The title of this newsletter was the February 24th inspiration on my Hay House daily calendar, remaining in view on my desk with the implicit message that it be considered for this month's topic. And, here it is!
The late Louise Hay expressed gratitude frequently during her day, as I do too, from my early morning mirror affirmations to last thing at night, and many times in between ... such as my gratitude for Larry Moss at MountainWeb.ca who creatively transforms my Word scripts and whimsical ideas into their complementary illustrations. February, especially, had so much to be grateful for: warm feedback on last month's topic and the comfort of Hot Buttered Toast; joyful birthday celebrations, along with personal reflection on my incredible life ... despite amazement for the speed of its chronology!
Loving ourselves can be the greatest expression of our gratitude, for when we love who we are on the inside, and reach out to others from that love, its ripple effect embraces not only those in our world, but far beyond, just as that tiny little acorn had everything within it to become the mighty oak tree.
Dr. Ernest Holmes, the founder of Religious Science, lists 92 references for love in the Science of Mind textbook, referring to it as an impelling force. I see this impelling force as steadfast when it comes from within, for each of us is a unique soul, deserving of our highest appreciation. Dr. Barbara De Angelis writes on the importance of loving ourselves with her words: "No matter what age you are, or what your circumstances might be, you are special, and you still have something unique to offer. Your life, because of who you are, has meaning."
So let's acknowledge the value of this meaning and our unique offering - to ourselves, our families, and to those with whom we interact. I was on a Zoom call this morning with four friends who were part of my last corporate role until twenty years ago; though none of us today is part of that world the common thread is that each of our days are filled in diverse and meaningful ways, and the bond we formed, way back when, remains strong.
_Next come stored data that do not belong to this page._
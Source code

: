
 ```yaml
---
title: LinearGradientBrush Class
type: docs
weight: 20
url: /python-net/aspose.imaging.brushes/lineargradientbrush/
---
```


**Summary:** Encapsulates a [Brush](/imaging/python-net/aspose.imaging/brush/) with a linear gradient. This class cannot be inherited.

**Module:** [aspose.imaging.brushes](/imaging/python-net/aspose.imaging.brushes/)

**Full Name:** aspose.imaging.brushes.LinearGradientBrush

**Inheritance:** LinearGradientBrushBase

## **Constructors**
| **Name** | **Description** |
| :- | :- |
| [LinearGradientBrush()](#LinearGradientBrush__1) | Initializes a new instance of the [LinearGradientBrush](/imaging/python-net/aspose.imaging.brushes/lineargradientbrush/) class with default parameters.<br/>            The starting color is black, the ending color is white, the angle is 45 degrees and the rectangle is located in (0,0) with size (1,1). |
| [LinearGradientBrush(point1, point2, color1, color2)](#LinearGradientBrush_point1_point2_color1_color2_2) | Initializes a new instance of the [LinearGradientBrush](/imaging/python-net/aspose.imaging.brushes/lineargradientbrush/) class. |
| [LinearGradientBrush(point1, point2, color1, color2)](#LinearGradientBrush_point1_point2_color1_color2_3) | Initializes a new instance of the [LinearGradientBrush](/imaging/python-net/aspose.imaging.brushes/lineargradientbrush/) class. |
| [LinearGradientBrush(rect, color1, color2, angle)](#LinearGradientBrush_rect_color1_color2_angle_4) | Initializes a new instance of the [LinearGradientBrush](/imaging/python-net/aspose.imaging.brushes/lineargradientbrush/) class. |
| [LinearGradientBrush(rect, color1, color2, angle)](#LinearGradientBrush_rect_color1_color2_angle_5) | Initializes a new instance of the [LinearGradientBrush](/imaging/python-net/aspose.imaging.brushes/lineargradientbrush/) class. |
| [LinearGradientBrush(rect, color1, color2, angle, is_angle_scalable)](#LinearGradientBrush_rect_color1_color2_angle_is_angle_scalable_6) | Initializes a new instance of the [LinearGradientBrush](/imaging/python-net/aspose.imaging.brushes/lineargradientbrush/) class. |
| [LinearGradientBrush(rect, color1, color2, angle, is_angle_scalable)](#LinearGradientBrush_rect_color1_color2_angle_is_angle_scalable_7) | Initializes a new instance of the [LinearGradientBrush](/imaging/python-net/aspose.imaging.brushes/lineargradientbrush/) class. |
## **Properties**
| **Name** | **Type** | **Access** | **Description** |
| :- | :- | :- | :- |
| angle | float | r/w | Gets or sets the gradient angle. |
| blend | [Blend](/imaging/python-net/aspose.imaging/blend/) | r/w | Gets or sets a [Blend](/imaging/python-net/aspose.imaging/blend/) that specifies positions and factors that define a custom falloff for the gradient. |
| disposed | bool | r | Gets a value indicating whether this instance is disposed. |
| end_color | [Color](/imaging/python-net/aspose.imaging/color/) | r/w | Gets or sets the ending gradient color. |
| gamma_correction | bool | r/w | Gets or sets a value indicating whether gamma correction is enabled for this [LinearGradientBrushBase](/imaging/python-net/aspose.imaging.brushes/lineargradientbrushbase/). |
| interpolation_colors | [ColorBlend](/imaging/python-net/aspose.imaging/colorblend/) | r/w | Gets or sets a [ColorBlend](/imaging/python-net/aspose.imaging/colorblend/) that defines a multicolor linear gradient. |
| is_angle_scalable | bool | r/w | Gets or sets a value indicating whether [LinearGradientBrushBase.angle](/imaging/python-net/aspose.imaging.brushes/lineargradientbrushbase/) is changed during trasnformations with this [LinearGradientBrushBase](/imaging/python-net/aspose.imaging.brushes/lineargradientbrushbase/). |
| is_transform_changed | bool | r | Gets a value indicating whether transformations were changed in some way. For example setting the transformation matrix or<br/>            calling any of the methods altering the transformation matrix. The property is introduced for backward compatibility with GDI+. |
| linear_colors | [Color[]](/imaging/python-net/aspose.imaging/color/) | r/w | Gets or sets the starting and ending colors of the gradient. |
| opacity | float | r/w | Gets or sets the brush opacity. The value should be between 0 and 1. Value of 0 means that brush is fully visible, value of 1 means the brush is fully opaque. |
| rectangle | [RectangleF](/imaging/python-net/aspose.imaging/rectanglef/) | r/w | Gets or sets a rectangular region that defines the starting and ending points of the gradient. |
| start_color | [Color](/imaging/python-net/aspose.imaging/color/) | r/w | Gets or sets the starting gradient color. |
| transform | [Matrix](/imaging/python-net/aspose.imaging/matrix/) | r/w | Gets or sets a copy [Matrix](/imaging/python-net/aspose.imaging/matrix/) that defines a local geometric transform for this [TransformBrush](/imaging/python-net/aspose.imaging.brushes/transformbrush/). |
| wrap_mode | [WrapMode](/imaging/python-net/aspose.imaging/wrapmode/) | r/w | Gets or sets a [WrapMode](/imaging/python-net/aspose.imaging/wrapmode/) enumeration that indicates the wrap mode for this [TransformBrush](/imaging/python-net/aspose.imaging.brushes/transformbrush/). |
How we start our day can set the tone for the entire day, and choosing to start it with faith and optimism on an upward spiral creates a much better feeling than going into a downward one. How do you start your day? Perhaps saying "Good Morning, World, it's a Great Day"! Are we faking it at times? Maybe so, and especially on those days when it's tempting to pull the covers back over our head. Birds are wonderful examples with their early morning songs, regardless of the weather, and are such a joy to hear beneath my window as I wake, reminding me of a favourite quote by Rabindranath Tagore: "Faith is the bird that feels the light and sings when the dawn is still dark". So faking it could be your faith that it is indeed a great day, for the truth is that waking up makes it a great day.
I don't know its source but recall reading that as we age our past is longer, our future shorter and our present deeper. While realistically I accept that my future is much shorter than my past, I absolutely believe - and did extensive research for one of my ministry thesis papers - that we can remain young at heart as we age, especially when we add the key component of laughter! If living alone, we can record movies that make us laugh, or have telephone conversations with friends that result in hilarious laughter.
We know that everything starts with an intention, so let's deepen our present moments by enjoying the songs of the birds, extra daylight, favourite movies and laughter with friends, and by weaving gratitude throughout the unique tapestry of our lives.
I wish you a happy St. Patrick's Day on the 17th. Hearing the peppy and uplifting Irish music, you might even feel like dancing a jig - safely, of course!
Until we meet again ... Blessèd be to you. Namasté.